## Directions
For the listing below, return the line containing "- Abnormal use", the line containing "- Variable data: Sensors", and all lines in between, exactly as written and nothing else.

• • • • •

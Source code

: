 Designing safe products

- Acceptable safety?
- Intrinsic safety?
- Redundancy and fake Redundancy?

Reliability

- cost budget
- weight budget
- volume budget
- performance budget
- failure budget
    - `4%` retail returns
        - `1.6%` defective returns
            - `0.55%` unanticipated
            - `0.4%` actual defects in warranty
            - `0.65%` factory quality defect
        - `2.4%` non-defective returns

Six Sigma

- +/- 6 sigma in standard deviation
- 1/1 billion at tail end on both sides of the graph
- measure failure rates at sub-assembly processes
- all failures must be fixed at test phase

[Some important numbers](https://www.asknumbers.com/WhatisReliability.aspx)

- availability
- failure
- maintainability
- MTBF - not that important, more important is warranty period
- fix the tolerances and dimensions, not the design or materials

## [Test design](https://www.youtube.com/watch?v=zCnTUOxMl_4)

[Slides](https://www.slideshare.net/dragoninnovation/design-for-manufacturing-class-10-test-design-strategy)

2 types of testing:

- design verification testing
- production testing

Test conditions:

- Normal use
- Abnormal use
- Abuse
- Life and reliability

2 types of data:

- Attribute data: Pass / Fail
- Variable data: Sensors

• • • • •

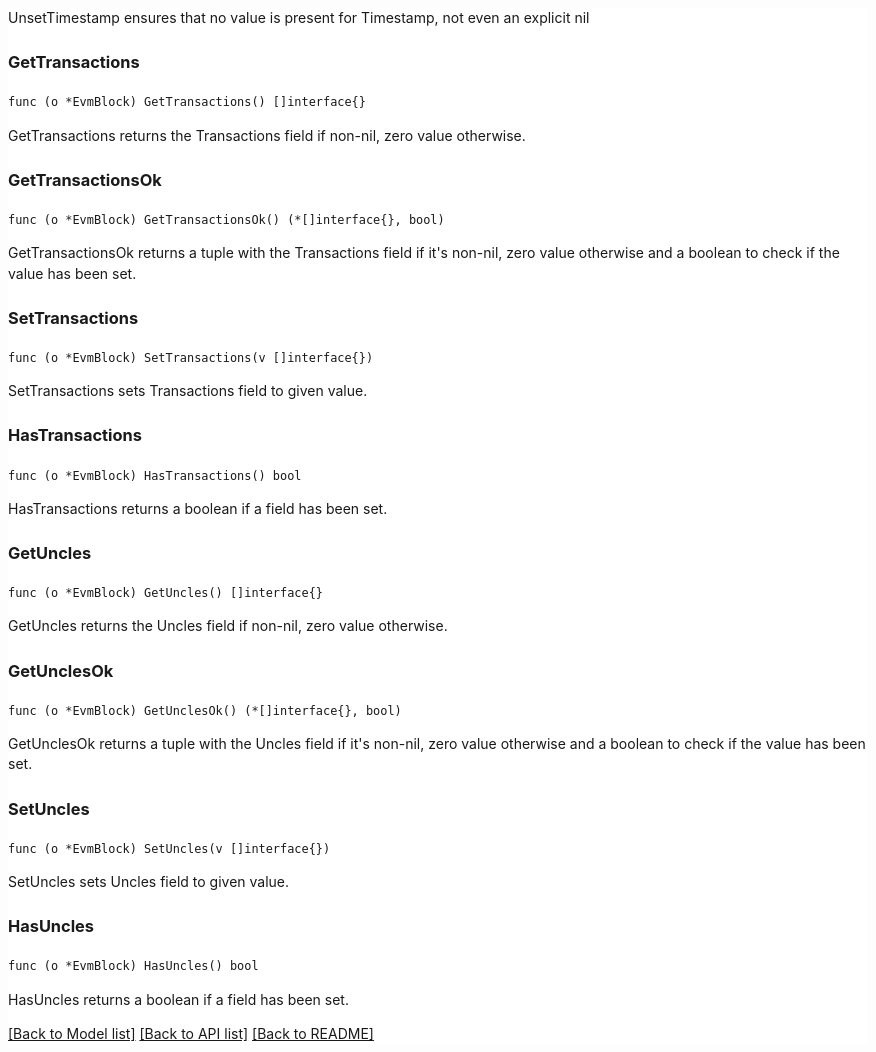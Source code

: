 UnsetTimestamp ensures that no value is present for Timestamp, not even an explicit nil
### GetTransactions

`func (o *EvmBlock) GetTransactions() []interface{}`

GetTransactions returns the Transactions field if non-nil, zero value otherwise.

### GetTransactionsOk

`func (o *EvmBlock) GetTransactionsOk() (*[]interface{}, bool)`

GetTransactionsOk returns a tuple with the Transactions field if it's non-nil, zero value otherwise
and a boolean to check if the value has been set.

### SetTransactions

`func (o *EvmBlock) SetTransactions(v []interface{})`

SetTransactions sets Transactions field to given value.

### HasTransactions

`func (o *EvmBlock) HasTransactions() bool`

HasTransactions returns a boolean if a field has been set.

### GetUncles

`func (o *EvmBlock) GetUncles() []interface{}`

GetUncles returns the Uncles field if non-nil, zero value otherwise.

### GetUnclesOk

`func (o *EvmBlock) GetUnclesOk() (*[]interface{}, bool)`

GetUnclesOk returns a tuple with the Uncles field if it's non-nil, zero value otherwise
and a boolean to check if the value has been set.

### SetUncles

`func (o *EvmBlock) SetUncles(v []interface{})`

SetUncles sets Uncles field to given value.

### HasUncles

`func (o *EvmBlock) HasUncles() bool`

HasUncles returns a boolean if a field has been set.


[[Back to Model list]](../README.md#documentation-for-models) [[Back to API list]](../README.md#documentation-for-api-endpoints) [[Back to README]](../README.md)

• • • • •

## Exercise output
- Abnormal use
- Abuse
- Life and reliability

2 types of data:

- Attribute data: Pass / Fail
- Variable data: Sensors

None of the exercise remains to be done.